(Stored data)

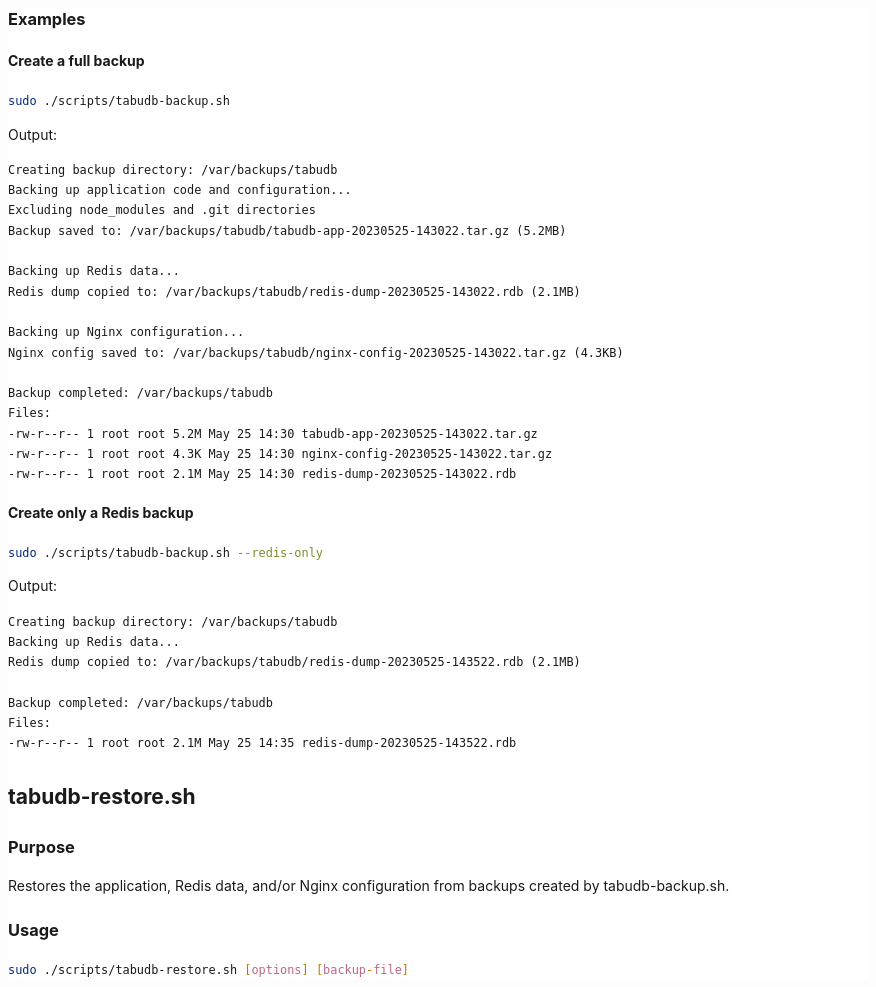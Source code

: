### Examples

#### Create a full backup
```bash
sudo ./scripts/tabudb-backup.sh
```

Output:
```
Creating backup directory: /var/backups/tabudb
Backing up application code and configuration...
Excluding node_modules and .git directories
Backup saved to: /var/backups/tabudb/tabudb-app-20230525-143022.tar.gz (5.2MB)

Backing up Redis data...
Redis dump copied to: /var/backups/tabudb/redis-dump-20230525-143022.rdb (2.1MB)

Backing up Nginx configuration...
Nginx config saved to: /var/backups/tabudb/nginx-config-20230525-143022.tar.gz (4.3KB)

Backup completed: /var/backups/tabudb
Files:
-rw-r--r-- 1 root root 5.2M May 25 14:30 tabudb-app-20230525-143022.tar.gz
-rw-r--r-- 1 root root 4.3K May 25 14:30 nginx-config-20230525-143022.tar.gz
-rw-r--r-- 1 root root 2.1M May 25 14:30 redis-dump-20230525-143022.rdb
```

#### Create only a Redis backup
```bash
sudo ./scripts/tabudb-backup.sh --redis-only
```

Output:
```
Creating backup directory: /var/backups/tabudb
Backing up Redis data...
Redis dump copied to: /var/backups/tabudb/redis-dump-20230525-143522.rdb (2.1MB)

Backup completed: /var/backups/tabudb
Files:
-rw-r--r-- 1 root root 2.1M May 25 14:35 redis-dump-20230525-143522.rdb
```

## tabudb-restore.sh

### Purpose
Restores the application, Redis data, and/or Nginx configuration from backups created by tabudb-backup.sh.

### Usage
```bash
sudo ./scripts/tabudb-restore.sh [options] [backup-file]
```
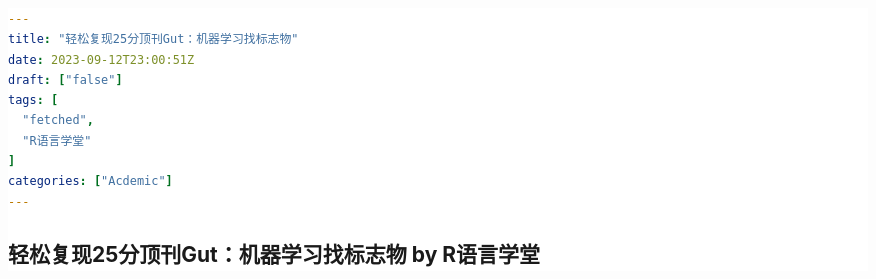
 ```yaml
---
title: "轻松复现25分顶刊Gut：机器学习找标志物"
date: 2023-09-12T23:00:51Z
draft: ["false"]
tags: [
  "fetched",
  "R语言学堂"
]
categories: ["Acdemic"]
---
```

轻松复现25分顶刊Gut：机器学习找标志物 by R语言学堂
------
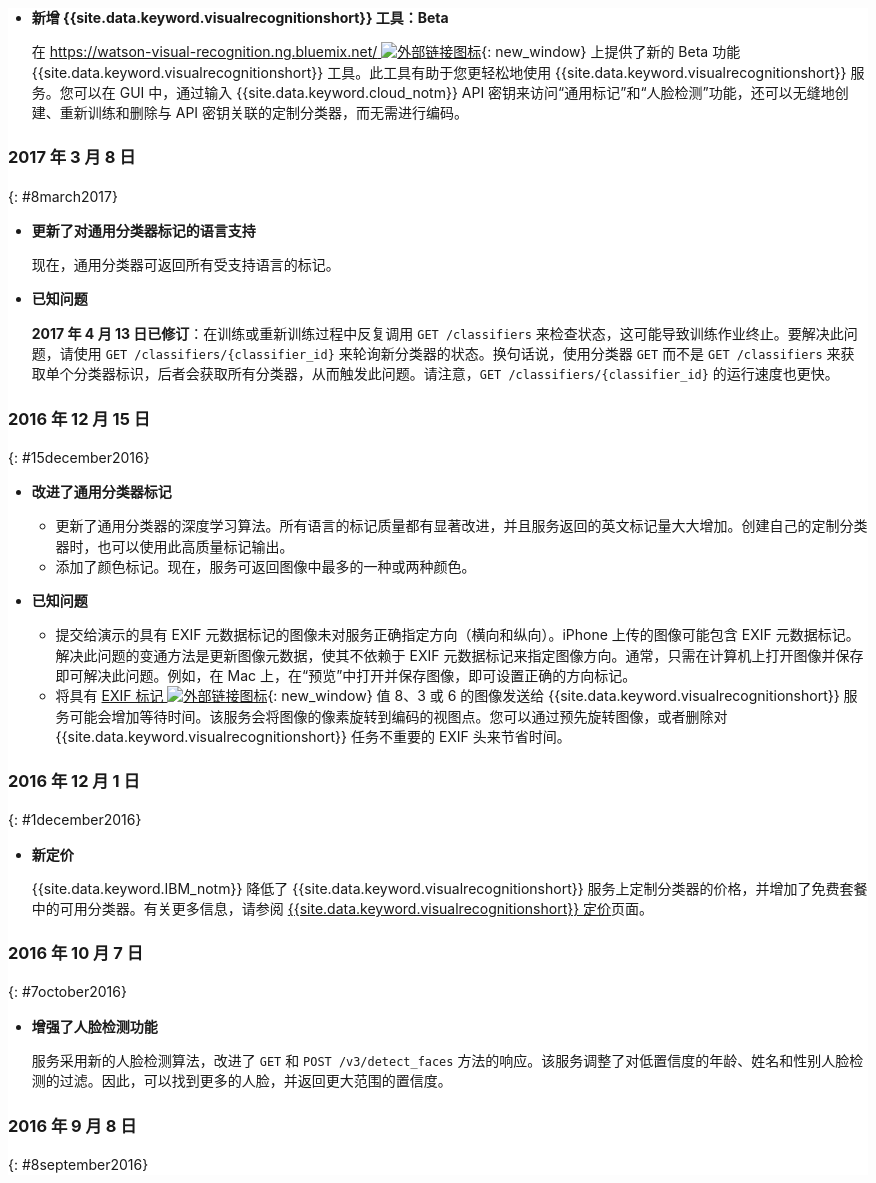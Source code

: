 - **新增 {{site.data.keyword.visualrecognitionshort}} 工具：Beta**

    在 [https://watson-visual-recognition.ng.bluemix.net/ ![外部链接图标](../../icons/launch-glyph.svg "外部链接图标")](https://watson-visual-recognition.ng.bluemix.net/){: new_window} 上提供了新的 Beta 功能 {{site.data.keyword.visualrecognitionshort}} 工具。此工具有助于您更轻松地使用 {{site.data.keyword.visualrecognitionshort}} 服务。您可以在 GUI 中，通过输入 {{site.data.keyword.cloud_notm}} API 密钥来访问“通用标记”和“人脸检测”功能，还可以无缝地创建、重新训练和删除与 API 密钥关联的定制分类器，而无需进行编码。

### 2017 年 3 月 8 日
{: #8march2017}

- **更新了对通用分类器标记的语言支持**

    现在，通用分类器可返回所有受支持语言的标记。

- **已知问题**

    **2017 年 4 月 13 日已修订**：在训练或重新训练过程中反复调用 `GET /classifiers` 来检查状态，这可能导致训练作业终止。要解决此问题，请使用 `GET /classifiers/{classifier_id}` 来轮询新分类器的状态。换句话说，使用分类器 `GET` 而不是 `GET /classifiers` 来获取单个分类器标识，后者会获取所有分类器，从而触发此问题。请注意，`GET /classifiers/{classifier_id}` 的运行速度也更快。

### 2016 年 12 月 15 日
{: #15december2016}

- **改进了通用分类器标记**

    - 更新了通用分类器的深度学习算法。所有语言的标记质量都有显著改进，并且服务返回的英文标记量大大增加。创建自己的定制分类器时，也可以使用此高质量标记输出。
    - 添加了颜色标记。现在，服务可返回图像中最多的一种或两种颜色。

- **已知问题**

    - 提交给演示的具有 EXIF 元数据标记的图像未对服务正确指定方向（横向和纵向）。iPhone 上传的图像可能包含 EXIF 元数据标记。解决此问题的变通方法是更新图像元数据，使其不依赖于 EXIF 元数据标记来指定图像方向。通常，只需在计算机上打开图像并保存即可解决此问题。例如，在 Mac 上，在“预览”中打开并保存图像，即可设置正确的方向标记。
    - 将具有 [EXIF 标记 ![外部链接图标](../../icons/launch-glyph.svg "外部链接图标")](https://en.wikipedia.org/wiki/Exif){: new_window} 值 8、3 或 6 的图像发送给 {{site.data.keyword.visualrecognitionshort}} 服务可能会增加等待时间。该服务会将图像的像素旋转到编码的视图点。您可以通过预先旋转图像，或者删除对 {{site.data.keyword.visualrecognitionshort}} 任务不重要的 EXIF 头来节省时间。

### 2016 年 12 月 1 日
{: #1december2016}

- **新定价**

    {{site.data.keyword.IBM_notm}} 降低了 {{site.data.keyword.visualrecognitionshort}} 服务上定制分类器的价格，并增加了免费套餐中的可用分类器。有关更多信息，请参阅 [{{site.data.keyword.visualrecognitionshort}} 定价](http://www.ibm.com/watson/developercloud/visual-recognition.html#pricing-block)页面。

### 2016 年 10 月 7 日
{: #7october2016}

- **增强了人脸检测功能**

    服务采用新的人脸检测算法，改进了 `GET` 和 `POST /v3/detect_faces` 方法的响应。该服务调整了对低置信度的年龄、姓名和性别人脸检测的过滤。因此，可以找到更多的人脸，并返回更大范围的置信度。

### 2016 年 9 月 8 日
{: #8september2016}

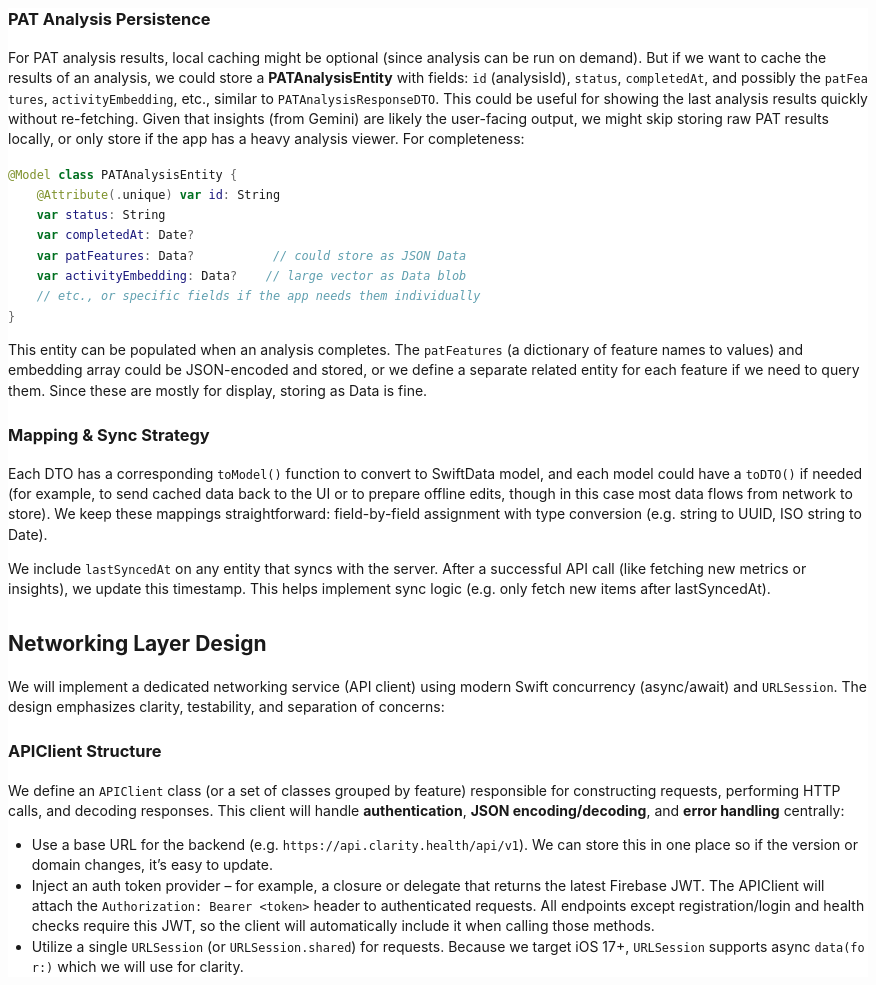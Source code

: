 ### **PAT Analysis Persistence**

For PAT analysis results, local caching might be optional (since analysis can be run on demand). But if we want to cache the results of an analysis, we could store a **PATAnalysisEntity** with fields: `id` (analysisId), `status`, `completedAt`, and possibly the `patFeatures`, `activityEmbedding`, etc., similar to `PATAnalysisResponseDTO`. This could be useful for showing the last analysis results quickly without re-fetching. Given that insights (from Gemini) are likely the user-facing output, we might skip storing raw PAT results locally, or only store if the app has a heavy analysis viewer. For completeness:

```swift
@Model class PATAnalysisEntity {
    @Attribute(.unique) var id: String
    var status: String
    var completedAt: Date?
    var patFeatures: Data?           // could store as JSON Data
    var activityEmbedding: Data?    // large vector as Data blob
    // etc., or specific fields if the app needs them individually
}
```

This entity can be populated when an analysis completes. The `patFeatures` (a dictionary of feature names to values) and embedding array could be JSON-encoded and stored, or we define a separate related entity for each feature if we need to query them. Since these are mostly for display, storing as Data is fine.

### **Mapping & Sync Strategy**

Each DTO has a corresponding `toModel()` function to convert to SwiftData model, and each model could have a `toDTO()` if needed (for example, to send cached data back to the UI or to prepare offline edits, though in this case most data flows from network to store). We keep these mappings straightforward: field-by-field assignment with type conversion (e.g. string to UUID, ISO string to Date).

We include `lastSyncedAt` on any entity that syncs with the server. After a successful API call (like fetching new metrics or insights), we update this timestamp. This helps implement sync logic (e.g. only fetch new items after lastSyncedAt).

## Networking Layer Design

We will implement a dedicated networking service (API client) using modern Swift concurrency (async/await) and `URLSession`. The design emphasizes clarity, testability, and separation of concerns:

### **APIClient Structure**

We define an `APIClient` class (or a set of classes grouped by feature) responsible for constructing requests, performing HTTP calls, and decoding responses. This client will handle **authentication**, **JSON encoding/decoding**, and **error handling** centrally:

* Use a base URL for the backend (e.g. `https://api.clarity.health/api/v1`). We can store this in one place so if the version or domain changes, it’s easy to update.
* Inject an auth token provider – for example, a closure or delegate that returns the latest Firebase JWT. The APIClient will attach the `Authorization: Bearer <token>` header to authenticated requests. All endpoints except registration/login and health checks require this JWT, so the client will automatically include it when calling those methods.
* Utilize a single `URLSession` (or `URLSession.shared`) for requests. Because we target iOS 17+, `URLSession` supports async `data(for:)` which we will use for clarity.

▶ [Task]: Where a line in the entries holds the word "async", copy that line.

▶ [Output for this task]:
We will implement a dedicated networking service (API client) using modern Swift concurrency (async/await) and `URLSession`. The design emphasizes clarity, testability, and separation of concerns:
* Utilize a single `URLSession` (or `URLSession.shared`) for requests. Because we target iOS 17+, `URLSession` supports async `data(for:)` which we will use for clarity.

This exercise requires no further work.